We compare the performance of our method with two baselines: (i) a uniform reviewing schedule, which sends item(s) for review at a constant rate μ, and (ii) a threshold-based reviewing schedule, which increases the reviewing intensity of an item by c⁡exp(t−s)/ζ at time s, when its recall probability reaches a threshold mth. The threshold baseline is similar to the heuristics proposed by previous work (10, 11, 30), which schedule reviews just as the learner is about to forget an item. We do not compare with the algorithm proposed by Reddy et al. (15) because, as it is specially designed for the Leitner system, it assumes a discrete set of forgetting rate values and, as a consequence, is not applicable to our (more general) setting.

Although we cannot make actual interventions to evaluate the performance of each method, the following insight allows for a large-scale natural experiment: Duolingo uses hand-tuned spaced repetition algorithms, which propose reviewing times to the users; however, users often do not perform reviews exactly at the recommended times, and thus schedules for some (user, item) pairs will be closer to uniform than threshold or MEMORIZE and vice versa, as shown in Fig. 1. As a consequence, we are able to assign each (user, item) pair to a treatment group (i.e., MEMORIZE) or a control group (i.e., uniform or threshold). More in detail, we leverage this insight to design a robust evaluation procedure which relies on (i) likelihood comparisons to determine how closely a user followed a particular reviewing schedule during all reviews but the last in a reviewing sequence, i.e., e1,…,en−1 in a sequence with n reviews, and (ii) a quality metric, empirical forgetting rate n^, which can be estimated using only the last review en (and the retention interval tn−tn−1) of each reviewing sequence and does not depend on the particular choice of memory model. Refer to Materials and Methods for more details on our evaluation procedure. [Note that our goal is to evaluate how well different reviewing schedule spaces the reviews—our objective is not to evaluate the predictive power of the underlying memory models; we are relying on previous work for that (18, 25). However, for completeness, we provide a series of benchmarks and evaluations for the memory models we used in this work in SI Appendix, section 8.]

Fig. 1.
  • Download figure
  • Open in new tab
  • Download powerpoint
Fig. 1.

Examples of (user, item) pairs whose corresponding reviewing times have high likelihood under MEMORIZE (Top), threshold-based reviewing schedule (Middle), and uniform reviewing schedule (Bottom).
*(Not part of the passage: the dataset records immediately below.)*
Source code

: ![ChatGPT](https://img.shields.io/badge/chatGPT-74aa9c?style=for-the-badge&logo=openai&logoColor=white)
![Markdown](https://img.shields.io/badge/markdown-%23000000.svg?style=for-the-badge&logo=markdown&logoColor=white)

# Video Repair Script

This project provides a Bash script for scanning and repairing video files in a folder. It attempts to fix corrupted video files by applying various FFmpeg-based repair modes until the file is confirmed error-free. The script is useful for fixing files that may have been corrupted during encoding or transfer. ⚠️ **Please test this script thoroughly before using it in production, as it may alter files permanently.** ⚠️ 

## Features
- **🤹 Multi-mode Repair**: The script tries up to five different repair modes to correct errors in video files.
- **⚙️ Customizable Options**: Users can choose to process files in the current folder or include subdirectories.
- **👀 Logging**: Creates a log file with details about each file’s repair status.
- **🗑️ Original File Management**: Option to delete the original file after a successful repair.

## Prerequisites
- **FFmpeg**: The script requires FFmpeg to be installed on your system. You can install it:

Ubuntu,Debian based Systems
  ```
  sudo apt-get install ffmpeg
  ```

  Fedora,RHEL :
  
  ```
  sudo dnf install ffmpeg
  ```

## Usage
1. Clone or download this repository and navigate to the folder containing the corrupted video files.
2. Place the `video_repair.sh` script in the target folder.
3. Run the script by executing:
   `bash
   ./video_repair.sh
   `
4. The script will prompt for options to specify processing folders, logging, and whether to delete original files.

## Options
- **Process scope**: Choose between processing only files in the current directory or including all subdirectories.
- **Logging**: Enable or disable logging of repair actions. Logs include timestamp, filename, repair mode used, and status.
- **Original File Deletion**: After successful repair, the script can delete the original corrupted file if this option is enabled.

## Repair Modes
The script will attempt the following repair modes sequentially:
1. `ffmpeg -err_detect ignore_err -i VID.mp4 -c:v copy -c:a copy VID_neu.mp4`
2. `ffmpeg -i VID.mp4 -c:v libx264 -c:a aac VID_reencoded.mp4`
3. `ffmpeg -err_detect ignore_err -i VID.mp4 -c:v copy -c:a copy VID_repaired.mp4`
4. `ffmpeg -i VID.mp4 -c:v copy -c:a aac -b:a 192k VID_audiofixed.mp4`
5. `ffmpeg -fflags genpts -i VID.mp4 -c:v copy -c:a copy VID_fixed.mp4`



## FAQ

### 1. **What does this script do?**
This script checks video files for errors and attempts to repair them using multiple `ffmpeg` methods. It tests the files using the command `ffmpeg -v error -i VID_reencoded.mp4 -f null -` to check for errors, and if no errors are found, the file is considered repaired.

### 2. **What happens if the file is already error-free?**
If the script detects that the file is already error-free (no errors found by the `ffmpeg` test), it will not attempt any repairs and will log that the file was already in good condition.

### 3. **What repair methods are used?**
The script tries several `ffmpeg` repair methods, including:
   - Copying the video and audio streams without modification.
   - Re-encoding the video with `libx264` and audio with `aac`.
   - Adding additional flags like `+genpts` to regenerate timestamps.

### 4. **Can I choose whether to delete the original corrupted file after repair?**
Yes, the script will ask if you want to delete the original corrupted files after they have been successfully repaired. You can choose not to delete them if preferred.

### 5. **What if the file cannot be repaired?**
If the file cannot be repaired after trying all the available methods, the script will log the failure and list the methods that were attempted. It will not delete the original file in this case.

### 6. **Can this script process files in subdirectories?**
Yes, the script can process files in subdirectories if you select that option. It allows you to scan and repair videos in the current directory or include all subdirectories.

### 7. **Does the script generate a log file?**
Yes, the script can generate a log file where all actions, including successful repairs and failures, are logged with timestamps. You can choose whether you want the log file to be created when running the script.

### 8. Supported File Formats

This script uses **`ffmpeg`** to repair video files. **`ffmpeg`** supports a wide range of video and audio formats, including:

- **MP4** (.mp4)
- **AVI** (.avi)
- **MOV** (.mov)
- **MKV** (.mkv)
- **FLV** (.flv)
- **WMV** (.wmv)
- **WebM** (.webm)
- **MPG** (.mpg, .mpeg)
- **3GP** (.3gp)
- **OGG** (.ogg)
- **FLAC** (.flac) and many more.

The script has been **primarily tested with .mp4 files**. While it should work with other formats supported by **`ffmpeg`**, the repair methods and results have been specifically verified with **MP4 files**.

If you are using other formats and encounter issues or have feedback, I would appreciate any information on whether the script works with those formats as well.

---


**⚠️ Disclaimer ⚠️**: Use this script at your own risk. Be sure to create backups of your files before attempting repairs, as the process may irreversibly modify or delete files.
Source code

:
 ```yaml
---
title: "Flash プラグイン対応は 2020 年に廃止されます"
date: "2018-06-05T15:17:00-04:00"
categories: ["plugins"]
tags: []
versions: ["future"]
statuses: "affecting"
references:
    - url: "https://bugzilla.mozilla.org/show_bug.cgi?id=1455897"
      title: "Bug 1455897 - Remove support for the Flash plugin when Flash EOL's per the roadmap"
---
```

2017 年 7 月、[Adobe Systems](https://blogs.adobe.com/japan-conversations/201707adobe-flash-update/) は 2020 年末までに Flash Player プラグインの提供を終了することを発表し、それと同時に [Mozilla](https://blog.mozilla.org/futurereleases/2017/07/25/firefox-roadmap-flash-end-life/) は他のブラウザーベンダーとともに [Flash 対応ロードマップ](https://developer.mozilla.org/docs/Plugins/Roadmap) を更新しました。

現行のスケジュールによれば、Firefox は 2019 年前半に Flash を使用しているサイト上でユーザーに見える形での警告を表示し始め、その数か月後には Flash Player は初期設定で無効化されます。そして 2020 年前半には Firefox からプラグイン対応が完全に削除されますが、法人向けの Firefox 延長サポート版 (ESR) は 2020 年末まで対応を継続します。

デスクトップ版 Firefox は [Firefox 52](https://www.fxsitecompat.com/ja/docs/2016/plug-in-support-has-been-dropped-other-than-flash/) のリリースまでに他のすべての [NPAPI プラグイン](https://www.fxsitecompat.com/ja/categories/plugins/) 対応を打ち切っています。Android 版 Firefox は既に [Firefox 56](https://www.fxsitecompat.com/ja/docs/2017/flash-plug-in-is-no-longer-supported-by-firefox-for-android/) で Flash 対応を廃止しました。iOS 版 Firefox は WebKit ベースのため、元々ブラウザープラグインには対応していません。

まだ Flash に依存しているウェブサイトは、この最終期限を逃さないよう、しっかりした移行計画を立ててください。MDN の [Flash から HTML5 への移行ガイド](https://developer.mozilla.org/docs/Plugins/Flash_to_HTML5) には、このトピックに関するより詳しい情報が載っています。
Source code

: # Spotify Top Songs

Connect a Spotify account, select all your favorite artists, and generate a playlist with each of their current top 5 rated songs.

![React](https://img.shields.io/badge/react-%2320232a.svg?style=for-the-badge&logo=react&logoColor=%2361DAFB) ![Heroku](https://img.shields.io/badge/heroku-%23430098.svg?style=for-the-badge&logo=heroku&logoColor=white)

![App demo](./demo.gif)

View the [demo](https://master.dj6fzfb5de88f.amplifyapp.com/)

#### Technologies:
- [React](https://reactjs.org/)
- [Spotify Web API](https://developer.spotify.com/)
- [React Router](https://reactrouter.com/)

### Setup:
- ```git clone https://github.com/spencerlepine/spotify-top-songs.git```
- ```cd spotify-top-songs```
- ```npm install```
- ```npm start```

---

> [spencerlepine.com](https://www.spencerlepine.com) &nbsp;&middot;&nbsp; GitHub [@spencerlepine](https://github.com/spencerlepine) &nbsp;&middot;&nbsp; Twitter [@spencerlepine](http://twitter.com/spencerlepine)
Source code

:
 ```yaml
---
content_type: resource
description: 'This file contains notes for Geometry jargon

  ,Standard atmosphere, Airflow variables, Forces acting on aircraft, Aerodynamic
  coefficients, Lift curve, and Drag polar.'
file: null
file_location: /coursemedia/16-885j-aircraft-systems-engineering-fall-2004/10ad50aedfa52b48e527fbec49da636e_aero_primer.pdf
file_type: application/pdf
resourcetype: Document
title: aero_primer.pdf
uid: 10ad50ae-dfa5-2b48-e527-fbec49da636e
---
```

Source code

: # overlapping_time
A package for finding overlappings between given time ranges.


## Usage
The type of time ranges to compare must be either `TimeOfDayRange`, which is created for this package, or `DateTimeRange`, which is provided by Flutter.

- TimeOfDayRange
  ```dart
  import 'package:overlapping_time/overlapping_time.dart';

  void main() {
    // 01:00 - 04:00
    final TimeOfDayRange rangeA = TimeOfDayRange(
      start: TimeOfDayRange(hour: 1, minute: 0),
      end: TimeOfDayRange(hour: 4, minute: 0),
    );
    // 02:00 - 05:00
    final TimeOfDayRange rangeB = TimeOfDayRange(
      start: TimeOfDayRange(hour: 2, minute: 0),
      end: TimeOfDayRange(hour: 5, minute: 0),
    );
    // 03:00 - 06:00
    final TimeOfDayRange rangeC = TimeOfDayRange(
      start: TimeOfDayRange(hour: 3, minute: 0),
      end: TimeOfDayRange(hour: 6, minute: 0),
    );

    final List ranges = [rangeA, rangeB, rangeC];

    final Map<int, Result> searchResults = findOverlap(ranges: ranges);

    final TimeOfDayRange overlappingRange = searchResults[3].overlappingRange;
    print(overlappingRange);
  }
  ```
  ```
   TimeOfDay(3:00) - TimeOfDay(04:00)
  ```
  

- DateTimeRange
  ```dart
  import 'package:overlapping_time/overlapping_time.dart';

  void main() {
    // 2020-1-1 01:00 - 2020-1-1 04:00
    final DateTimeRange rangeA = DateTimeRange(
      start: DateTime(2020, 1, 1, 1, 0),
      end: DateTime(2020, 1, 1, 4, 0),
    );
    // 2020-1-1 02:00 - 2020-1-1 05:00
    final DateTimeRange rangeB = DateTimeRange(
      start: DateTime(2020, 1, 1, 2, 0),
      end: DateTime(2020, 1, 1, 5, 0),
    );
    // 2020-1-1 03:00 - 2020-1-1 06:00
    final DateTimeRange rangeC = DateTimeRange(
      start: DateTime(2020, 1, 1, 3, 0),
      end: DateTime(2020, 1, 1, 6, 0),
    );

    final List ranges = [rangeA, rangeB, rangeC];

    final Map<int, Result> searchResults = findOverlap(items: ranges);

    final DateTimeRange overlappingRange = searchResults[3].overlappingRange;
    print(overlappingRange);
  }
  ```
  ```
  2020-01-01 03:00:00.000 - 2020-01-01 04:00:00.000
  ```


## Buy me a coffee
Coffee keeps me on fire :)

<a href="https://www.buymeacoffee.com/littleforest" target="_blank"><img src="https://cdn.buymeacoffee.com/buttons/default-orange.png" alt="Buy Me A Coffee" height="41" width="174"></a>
In every plot, each candlestick corresponds to a reviewing event with a green circle (red cross) if the recall was successful (unsuccessful), and time t=0 corresponds to the first time the user is exposed to the item in our dataset, which may or may not correspond with the first reviewing event. The pairs whose reviewing times follow more closely MEMORIZE or the threshold-based schedule tend to increase the time interval between reviews every time a recall is successful while, in contrast, the uniform reviewing schedule does not. MEMORIZE tends to space the reviews more than the threshold-based schedule, achieving the same recall pattern with less effort.

Results

We first group (user, item) pairs by their number of reviews n and their training period, i.e., tn−1−t1. Then, for each recall pattern, we create the treatment (MEMORIZE) and control (uniform and threshold) groups and, for every reviewing sequence in each group, compute its empirical forgetting rate. Fig. 2 summarizes the results for sequences with up to seven reviews since the beginning of the observation window for three distinct training periods. The results show that MEMORIZE offers a competitive advantage with respect to the uniform- and threshold-based baselines and, as the training period increases, the number of reviews under which MEMORIZE achieves the greatest competitive advantage increases. Here, we can rule out that this advantage is a consequence of selection bias due to the item difficulty (SI Appendix, section 13).

Fig. 2.
  • Download figure
  • Open in new tab
  • Download powerpoint
Fig. 2.

(A–C) Average empirical forgetting rate for the top 25% of pairs in terms of likelihood for MEMORIZE, the uniform reviewing schedule, and the threshold-based reviewing schedule for sequences with different numbers of reviews n and different training periods T=tn−1−t1. Boxes indicate 25% and 75% quantiles and solid lines indicate median values, where lower values indicate better performance. MEMORIZE offers a competitive advantage with respect to the uniform and the threshold-based baselines and, as the training period increases, the number of reviews under which MEMORIZE achieves the greatest competitive advantage increases. For each distinct number of reviews and training periods, * indicates a statistically significant difference (Mann–Whitney U test; P-value < 0.05) between MEMORIZE vs. threshold and MEMORIZE vs. uniform scheduling.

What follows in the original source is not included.